**What to work on**. Starting at the line that contains "SITESRC -- 網站網址" and ending at the line that contains "page_header.html: <!DOCTYPE><head></head><body> +", the lines below are to be given again exactly, with nothing added.

**Given entries**.
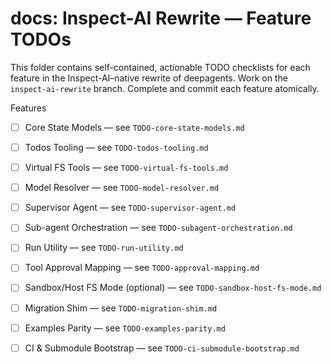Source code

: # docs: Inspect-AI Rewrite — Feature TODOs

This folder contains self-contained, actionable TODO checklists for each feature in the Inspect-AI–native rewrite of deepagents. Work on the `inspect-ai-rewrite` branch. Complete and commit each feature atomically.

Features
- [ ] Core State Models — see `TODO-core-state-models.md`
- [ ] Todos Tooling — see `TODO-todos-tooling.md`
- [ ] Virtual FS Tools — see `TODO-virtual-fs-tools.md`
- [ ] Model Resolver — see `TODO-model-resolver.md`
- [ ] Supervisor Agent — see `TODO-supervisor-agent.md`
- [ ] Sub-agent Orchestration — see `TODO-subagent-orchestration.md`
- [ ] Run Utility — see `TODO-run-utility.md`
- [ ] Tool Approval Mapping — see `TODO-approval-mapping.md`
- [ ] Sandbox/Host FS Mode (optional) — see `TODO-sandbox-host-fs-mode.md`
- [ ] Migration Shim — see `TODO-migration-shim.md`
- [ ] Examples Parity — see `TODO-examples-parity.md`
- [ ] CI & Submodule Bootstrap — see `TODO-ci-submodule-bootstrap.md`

==

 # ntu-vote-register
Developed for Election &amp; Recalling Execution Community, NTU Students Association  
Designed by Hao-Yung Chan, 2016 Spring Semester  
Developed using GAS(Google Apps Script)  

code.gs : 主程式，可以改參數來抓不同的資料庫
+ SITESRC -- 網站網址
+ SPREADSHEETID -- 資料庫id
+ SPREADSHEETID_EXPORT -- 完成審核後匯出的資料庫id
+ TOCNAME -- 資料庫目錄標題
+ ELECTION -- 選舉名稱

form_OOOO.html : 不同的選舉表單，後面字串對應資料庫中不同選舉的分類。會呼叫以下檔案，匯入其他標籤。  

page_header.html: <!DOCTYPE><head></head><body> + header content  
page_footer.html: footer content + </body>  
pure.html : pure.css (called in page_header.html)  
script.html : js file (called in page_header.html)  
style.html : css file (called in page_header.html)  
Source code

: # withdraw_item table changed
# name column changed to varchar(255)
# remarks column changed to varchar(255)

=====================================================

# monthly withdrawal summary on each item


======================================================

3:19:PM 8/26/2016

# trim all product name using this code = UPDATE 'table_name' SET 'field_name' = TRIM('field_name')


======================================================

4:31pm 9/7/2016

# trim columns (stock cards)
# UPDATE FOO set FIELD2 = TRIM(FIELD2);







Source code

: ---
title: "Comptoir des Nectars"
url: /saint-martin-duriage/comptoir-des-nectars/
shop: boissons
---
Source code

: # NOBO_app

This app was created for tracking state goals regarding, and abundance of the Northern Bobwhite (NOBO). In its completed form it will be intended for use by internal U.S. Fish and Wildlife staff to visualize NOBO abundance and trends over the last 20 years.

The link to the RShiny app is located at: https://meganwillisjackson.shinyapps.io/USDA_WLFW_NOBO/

**Response to this exercise**.
+ SITESRC -- 網站網址
+ SPREADSHEETID -- 資料庫id
+ SPREADSHEETID_EXPORT -- 完成審核後匯出的資料庫id
+ TOCNAME -- 資料庫目錄標題
+ ELECTION -- 選舉名稱

form_OOOO.html : 不同的選舉表單，後面字串對應資料庫中不同選舉的分類。會呼叫以下檔案，匯入其他標籤。  

page_header.html: <!DOCTYPE><head></head><body> + header content  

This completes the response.